More public sector suppliers going bust

The number of businesses supplying goods and services to the public sector going bust has risen by nearly half in the past year, according to research.

Accountancy firm Wilkins Kennedy says 168 businesses in the health and social services, education and defence sectors went bust in the first six months of 2010, compared to 114 in the first half of 2009 – a rise of 47 per cent.

The firm adds that corporate insolvencies as a whole have fallen by 5 per cent in the same period, and links the public sector failures to the Government’s austerity measures, which include a freeze on all ‘non-essential’ advertising and marketing spend.

Anthony Cork, director at Wilkins Kennedy, says, ‘While the real cost-cutting that this Government has threatened has yet to take place, we are already seeing a wide range of companies fail because of delayed contracts.’

He adds, ‘The public sector has seen tremendous growth over the past 15 years and the private-sector eco-system that surrounds it has expanded along with it.

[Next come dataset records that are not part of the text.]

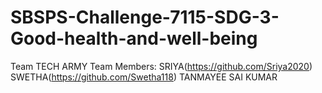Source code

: # SBSPS-Challenge-7115-SDG-3-Good-health-and-well-being
Team TECH ARMY
Team Members:
SRIYA(https://github.com/Sriya2020)
SWETHA(https://github.com/Swetha118)
TANMAYEE
SAI KUMAR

Supplying to the public sector has been seen as safe and steady – unfortunately that is no longer the case.

‘Those companies that have become too dependent on the public sector – be they in recruitment, outsourcing, construction or marketing services – are beginning to feel the pain.’

Last month Roger Proctor, chairman of the South West Design Forum, described the Government’s decision to freeze marketing spend as ‘the biggest threat to the design sector at the moment’, adding, ‘in the next few weeks we will see a number of redundancies’.